Aim of the exercise: Nothing but an exact copy is wanted here: the line with "- Add new parameters" and all the lines that follow it in the entries below.

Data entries

================

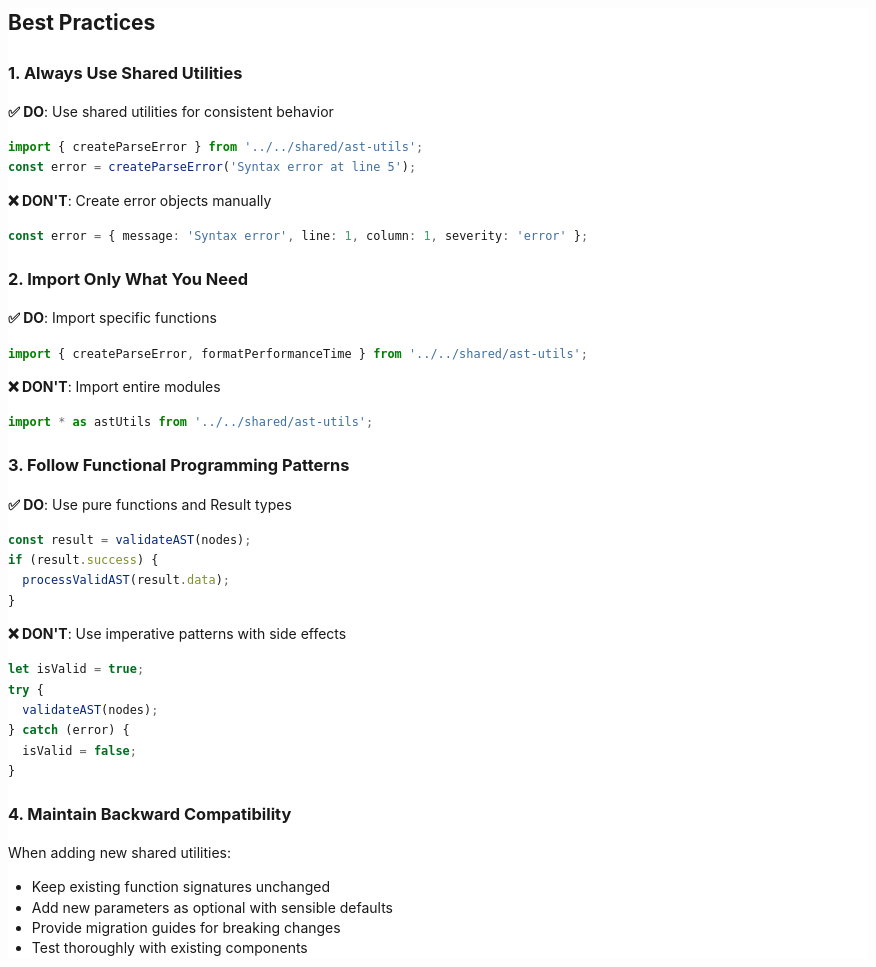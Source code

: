 ## Best Practices

### 1. Always Use Shared Utilities

**✅ DO**: Use shared utilities for consistent behavior
```typescript
import { createParseError } from '../../shared/ast-utils';
const error = createParseError('Syntax error at line 5');
```

**❌ DON'T**: Create error objects manually
```typescript
const error = { message: 'Syntax error', line: 1, column: 1, severity: 'error' };
```

### 2. Import Only What You Need

**✅ DO**: Import specific functions
```typescript
import { createParseError, formatPerformanceTime } from '../../shared/ast-utils';
```

**❌ DON'T**: Import entire modules
```typescript
import * as astUtils from '../../shared/ast-utils';
```

### 3. Follow Functional Programming Patterns

**✅ DO**: Use pure functions and Result types
```typescript
const result = validateAST(nodes);
if (result.success) {
  processValidAST(result.data);
}
```

**❌ DON'T**: Use imperative patterns with side effects
```typescript
let isValid = true;
try {
  validateAST(nodes);
} catch (error) {
  isValid = false;
}
```

### 4. Maintain Backward Compatibility

When adding new shared utilities:
- Keep existing function signatures unchanged
- Add new parameters as optional with sensible defaults
- Provide migration guides for breaking changes
- Test thoroughly with existing components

================

Output for this exercise:
- Add new parameters as optional with sensible defaults
- Provide migration guides for breaking changes
- Test thoroughly with existing components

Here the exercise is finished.